South Korea’s president voices support for proposed gas trunkline from Russia

Governments around the world, and especially Asia, need more international cooperation to address the problems of energy security, providing access to energy for all and mitigating climate change, South Korea president Park Geun-hye told delegates at WEC 2013

“To overcome the energy trilemma the world faces right now, we need a transition in global energy cooperation to bring down the walls between energy producing and consuming countries,” said Park. “Especially in Asia, which has a mix of countries with strong energy demands and countries with huge energy supply potentials.”

To that end, Park backed long-discussed proposals that would see Russia develop its vast East Siberian gas reserves and build export capacity to the Chinese, Japanese and the South Korean markets.

“In the 1980s, Russian gas was developed and introduced to Europe. We need to have new initiatives for energy cooperation like this,” Park said. “We need to create the conditions where the joint cooperation could be made for oil and gas development in East Siberia and also shale gas development in China and North America.”

Russia has been discussing the development of East Siberian gas for export with China for nearly a decade, though disagreements over price have been the main sticking point in those discussions.

In addition to sending gas to China, Russian gas export monopoly Gazprom has proposed either building a pipeline through North Korea or a subsea gas pipeline from China’s northeast coast into South Korea if a deal cannot be reached with Pyongyang.

Park also urged the region’s governments to work towards better integrating their energy infrastructure. “We have to create the environment that makes energy infrastructure connected with each other, including regional power grid, gas pipe network, and oil pipelines,” she said.

The region’s governments should work on a new cross-border energy agreement that would establish the legal and political framework needed to attract private investment for the projects, said Park.

Park also called on governments and international institutions to shift their focus from fossil fuels to clean energy. “Currently, energy policies and institutions in most countries have focused on stable supply of fossil fuels.
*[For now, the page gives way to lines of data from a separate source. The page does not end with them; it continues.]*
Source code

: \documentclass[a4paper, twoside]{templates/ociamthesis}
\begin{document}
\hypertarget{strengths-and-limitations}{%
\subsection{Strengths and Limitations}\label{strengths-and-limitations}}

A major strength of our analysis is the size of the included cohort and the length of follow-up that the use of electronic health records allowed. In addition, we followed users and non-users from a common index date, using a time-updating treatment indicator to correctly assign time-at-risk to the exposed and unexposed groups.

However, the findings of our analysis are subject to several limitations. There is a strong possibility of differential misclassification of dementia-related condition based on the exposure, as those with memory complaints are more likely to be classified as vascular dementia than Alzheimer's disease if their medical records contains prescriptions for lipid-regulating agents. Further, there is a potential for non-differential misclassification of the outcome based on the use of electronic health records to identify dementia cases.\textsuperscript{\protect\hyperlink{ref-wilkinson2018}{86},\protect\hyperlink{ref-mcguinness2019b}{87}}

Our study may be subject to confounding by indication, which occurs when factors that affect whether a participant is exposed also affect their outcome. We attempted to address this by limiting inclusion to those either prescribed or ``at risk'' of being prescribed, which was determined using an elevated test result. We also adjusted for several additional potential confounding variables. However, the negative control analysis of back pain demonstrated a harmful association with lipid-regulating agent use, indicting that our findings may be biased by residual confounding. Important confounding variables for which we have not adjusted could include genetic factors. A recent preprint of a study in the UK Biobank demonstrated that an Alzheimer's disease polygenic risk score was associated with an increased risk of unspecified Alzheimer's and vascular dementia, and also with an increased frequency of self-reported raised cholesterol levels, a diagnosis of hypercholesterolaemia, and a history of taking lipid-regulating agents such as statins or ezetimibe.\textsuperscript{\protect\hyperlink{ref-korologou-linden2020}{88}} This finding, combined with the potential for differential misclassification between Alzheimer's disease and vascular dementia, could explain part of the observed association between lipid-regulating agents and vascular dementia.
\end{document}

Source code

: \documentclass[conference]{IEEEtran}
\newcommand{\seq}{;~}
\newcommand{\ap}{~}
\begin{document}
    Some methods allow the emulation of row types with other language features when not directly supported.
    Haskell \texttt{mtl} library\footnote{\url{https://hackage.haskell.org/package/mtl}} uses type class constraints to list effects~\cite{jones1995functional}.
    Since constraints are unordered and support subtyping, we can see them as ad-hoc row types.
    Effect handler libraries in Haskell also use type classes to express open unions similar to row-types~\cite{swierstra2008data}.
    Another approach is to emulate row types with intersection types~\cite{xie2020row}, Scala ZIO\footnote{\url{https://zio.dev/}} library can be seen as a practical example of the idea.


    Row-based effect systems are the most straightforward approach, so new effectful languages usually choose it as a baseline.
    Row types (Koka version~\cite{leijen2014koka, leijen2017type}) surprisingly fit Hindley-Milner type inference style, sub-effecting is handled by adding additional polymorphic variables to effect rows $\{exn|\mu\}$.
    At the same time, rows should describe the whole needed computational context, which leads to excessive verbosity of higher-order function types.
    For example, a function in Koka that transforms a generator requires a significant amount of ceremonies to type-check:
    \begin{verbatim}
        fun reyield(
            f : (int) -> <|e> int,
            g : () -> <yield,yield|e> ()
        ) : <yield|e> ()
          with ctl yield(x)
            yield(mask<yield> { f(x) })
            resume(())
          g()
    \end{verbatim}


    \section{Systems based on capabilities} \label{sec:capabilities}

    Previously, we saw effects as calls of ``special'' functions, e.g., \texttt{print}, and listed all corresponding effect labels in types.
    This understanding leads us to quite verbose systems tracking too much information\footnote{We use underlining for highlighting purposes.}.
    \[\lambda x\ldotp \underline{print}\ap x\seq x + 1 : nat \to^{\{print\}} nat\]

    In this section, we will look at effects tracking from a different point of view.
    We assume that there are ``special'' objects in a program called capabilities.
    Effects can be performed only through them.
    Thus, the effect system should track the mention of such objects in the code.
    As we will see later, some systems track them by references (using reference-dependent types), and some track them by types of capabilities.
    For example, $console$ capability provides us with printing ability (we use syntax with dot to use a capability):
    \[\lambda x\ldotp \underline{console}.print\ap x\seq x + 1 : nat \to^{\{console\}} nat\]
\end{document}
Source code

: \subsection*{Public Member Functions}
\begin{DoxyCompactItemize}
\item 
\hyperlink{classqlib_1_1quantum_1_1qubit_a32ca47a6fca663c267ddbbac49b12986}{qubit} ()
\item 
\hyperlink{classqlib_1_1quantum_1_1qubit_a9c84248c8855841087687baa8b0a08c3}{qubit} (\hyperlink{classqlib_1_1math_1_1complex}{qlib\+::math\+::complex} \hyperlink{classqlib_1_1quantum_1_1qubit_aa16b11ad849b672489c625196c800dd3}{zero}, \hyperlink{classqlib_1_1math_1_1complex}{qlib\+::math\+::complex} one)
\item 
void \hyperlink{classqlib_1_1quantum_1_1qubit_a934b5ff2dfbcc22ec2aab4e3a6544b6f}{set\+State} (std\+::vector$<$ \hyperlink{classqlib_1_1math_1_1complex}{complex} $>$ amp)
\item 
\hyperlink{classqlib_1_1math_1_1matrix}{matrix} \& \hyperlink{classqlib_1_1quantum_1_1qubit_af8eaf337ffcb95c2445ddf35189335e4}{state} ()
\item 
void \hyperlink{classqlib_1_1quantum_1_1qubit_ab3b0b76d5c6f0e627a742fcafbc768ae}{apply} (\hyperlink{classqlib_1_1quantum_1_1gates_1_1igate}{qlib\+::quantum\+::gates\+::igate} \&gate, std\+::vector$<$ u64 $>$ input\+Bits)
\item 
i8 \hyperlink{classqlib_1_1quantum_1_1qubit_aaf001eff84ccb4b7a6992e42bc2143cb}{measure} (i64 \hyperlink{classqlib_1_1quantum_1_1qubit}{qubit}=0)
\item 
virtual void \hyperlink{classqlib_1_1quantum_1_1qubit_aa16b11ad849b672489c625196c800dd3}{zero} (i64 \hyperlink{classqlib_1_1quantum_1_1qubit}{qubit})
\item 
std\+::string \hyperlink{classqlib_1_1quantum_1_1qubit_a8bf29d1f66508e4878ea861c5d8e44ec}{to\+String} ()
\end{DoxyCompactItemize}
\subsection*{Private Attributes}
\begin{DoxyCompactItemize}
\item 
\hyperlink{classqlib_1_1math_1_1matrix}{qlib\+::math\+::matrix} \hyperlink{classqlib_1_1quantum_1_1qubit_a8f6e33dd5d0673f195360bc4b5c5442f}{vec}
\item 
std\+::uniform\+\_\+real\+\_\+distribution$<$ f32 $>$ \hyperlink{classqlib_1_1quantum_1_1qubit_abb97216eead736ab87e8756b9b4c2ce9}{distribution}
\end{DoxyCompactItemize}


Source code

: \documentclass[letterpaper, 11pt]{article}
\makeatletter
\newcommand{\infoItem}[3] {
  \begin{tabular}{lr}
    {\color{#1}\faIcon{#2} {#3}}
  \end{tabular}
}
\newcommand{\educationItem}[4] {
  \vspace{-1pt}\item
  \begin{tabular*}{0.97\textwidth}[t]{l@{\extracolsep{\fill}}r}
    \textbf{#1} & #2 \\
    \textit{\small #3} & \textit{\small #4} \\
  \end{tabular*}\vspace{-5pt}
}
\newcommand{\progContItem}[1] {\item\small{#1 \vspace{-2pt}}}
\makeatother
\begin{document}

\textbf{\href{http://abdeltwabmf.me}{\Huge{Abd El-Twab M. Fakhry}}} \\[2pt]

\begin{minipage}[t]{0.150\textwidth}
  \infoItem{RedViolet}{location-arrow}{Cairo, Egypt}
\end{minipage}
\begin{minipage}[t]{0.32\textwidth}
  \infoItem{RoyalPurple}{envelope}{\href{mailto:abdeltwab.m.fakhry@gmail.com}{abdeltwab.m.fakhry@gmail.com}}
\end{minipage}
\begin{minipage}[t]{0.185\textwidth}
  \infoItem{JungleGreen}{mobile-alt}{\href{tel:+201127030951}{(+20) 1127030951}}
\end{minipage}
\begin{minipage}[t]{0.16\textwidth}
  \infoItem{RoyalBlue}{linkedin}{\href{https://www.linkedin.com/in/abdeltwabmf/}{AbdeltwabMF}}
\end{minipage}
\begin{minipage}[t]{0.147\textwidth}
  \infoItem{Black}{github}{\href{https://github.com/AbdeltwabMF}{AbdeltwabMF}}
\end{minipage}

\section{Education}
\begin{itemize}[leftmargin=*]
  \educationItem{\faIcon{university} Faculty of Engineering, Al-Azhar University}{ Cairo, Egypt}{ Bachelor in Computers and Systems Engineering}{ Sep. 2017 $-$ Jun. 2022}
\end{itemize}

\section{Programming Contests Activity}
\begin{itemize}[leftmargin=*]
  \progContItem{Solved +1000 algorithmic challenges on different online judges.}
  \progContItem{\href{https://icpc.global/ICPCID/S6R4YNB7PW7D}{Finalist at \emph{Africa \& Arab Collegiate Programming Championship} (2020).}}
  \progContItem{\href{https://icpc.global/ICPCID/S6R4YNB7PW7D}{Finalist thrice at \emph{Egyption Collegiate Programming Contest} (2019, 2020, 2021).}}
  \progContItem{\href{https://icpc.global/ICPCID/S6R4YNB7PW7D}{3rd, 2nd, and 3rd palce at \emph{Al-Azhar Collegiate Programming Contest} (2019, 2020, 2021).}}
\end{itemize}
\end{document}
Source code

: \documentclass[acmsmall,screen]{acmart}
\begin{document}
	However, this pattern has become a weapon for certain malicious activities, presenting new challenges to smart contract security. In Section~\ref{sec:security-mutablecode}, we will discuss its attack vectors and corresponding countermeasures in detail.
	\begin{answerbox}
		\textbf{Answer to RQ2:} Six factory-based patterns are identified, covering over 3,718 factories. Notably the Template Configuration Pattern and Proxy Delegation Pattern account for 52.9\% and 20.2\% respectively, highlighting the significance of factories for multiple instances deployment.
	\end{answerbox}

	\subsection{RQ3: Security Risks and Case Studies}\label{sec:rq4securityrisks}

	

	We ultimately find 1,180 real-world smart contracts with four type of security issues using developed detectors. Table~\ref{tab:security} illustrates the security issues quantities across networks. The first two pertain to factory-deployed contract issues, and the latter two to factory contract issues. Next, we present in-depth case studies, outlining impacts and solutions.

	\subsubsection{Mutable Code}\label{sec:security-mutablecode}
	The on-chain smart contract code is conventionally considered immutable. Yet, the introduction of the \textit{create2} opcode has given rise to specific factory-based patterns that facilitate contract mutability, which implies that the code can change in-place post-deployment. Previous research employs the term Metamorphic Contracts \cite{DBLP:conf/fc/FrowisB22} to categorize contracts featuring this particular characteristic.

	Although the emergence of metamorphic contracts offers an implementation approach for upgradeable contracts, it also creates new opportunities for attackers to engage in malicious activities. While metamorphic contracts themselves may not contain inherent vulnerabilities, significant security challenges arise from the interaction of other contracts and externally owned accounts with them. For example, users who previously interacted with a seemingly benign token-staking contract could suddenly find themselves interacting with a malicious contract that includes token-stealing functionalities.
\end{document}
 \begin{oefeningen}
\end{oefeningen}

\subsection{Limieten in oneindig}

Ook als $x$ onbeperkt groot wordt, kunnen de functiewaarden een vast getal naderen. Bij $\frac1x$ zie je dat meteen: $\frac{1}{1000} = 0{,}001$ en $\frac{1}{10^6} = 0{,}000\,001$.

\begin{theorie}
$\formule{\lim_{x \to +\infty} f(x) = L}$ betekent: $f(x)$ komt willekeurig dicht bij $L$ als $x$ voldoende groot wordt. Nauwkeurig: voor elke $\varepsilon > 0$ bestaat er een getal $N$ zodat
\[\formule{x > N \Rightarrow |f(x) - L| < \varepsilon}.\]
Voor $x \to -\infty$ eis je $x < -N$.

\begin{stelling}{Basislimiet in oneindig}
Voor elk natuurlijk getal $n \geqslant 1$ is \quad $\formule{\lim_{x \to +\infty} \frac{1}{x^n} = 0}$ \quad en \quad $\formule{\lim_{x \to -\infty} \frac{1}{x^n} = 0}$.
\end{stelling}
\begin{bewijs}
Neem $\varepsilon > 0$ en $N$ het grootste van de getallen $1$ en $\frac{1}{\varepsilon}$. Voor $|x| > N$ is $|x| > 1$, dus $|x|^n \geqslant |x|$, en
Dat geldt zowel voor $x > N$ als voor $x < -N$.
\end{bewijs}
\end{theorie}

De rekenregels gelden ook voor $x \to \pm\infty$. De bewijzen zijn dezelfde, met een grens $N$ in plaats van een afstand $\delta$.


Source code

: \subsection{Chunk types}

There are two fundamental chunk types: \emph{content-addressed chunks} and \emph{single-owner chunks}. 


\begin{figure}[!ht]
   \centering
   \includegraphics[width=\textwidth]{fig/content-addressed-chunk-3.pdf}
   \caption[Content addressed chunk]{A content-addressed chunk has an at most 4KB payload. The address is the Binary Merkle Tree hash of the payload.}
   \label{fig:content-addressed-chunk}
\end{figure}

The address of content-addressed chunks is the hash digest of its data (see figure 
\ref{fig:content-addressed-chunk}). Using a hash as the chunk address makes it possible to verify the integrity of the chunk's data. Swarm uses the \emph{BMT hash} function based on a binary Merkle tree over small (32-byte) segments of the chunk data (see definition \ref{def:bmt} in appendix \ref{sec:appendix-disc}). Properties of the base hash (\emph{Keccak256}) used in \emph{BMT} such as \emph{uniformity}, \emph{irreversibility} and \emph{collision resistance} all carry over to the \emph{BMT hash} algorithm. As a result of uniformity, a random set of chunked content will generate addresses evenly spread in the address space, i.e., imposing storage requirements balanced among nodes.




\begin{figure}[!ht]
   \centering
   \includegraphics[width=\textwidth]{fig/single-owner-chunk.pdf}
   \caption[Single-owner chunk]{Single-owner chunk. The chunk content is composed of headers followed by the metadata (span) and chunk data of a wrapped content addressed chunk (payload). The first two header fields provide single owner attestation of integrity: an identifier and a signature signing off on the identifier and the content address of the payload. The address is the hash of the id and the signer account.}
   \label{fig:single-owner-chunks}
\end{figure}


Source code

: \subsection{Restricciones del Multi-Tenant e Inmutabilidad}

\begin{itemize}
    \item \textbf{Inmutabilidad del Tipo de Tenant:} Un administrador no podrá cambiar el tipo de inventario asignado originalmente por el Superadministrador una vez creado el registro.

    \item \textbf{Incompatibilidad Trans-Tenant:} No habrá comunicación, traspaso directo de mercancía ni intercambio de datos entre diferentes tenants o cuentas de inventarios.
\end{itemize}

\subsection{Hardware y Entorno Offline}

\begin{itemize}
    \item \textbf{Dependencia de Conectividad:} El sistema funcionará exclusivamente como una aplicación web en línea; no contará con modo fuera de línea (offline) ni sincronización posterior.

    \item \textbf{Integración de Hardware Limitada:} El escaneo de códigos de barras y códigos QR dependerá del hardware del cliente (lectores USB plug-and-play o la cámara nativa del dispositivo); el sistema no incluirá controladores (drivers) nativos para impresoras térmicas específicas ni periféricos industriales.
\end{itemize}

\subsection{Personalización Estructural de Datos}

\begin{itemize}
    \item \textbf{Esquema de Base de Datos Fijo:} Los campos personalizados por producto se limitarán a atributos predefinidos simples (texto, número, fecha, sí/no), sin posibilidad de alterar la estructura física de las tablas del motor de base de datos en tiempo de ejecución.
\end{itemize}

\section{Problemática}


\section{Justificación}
We have to review from scratch whether the existing energy policies and institutions are appropriate to achieve our new goals of securing clean, safe and available energy for all,” she said.

Park pledged that South Korea would use its experience of rapid economic and energy development over the past 50 years to help lead the way on addressing the world’s pressing energy problems.

Park pointed to the use of advanced technologies in the power distribution network as a way Korea plans to improve its energy efficiency, create new jobs and build new markets.“We will reduce the electricity consumption by using ICT, including Energy Storage Systems and Energy Management System and build a system where the saved electricity can be traded on the power exchange,” Park said. “We expect that we can reduce up to 1 million kilowatts of peak electricity and create a 3.5 trillion won ($3.27 billion) market and 15,000 jobs through this system.”

Although South Korea is one of the world’s largest energy importers, Park said that the country still has much to contribute to the global energy market. Although the country is scaling back its nuclear ambitions at home after post-Fukushima safety concerns, South Korea is keen to export its knowhow abroad. The country won a $20bn deal to build a reactor in the United Arab Emirates in 2009 and is keen to secure more such deals.

South Korea will also use its status as both major oil importer and oil products exporter to build cooperation in the international energy community, Park said. “We are now faced with the biggest challenge ever in relation to energy on a global scale,” Park said. “Where there is a will there is a way. We are faced with challenges in the global energy sector but if we gather our wills together there must be a way and a solution.”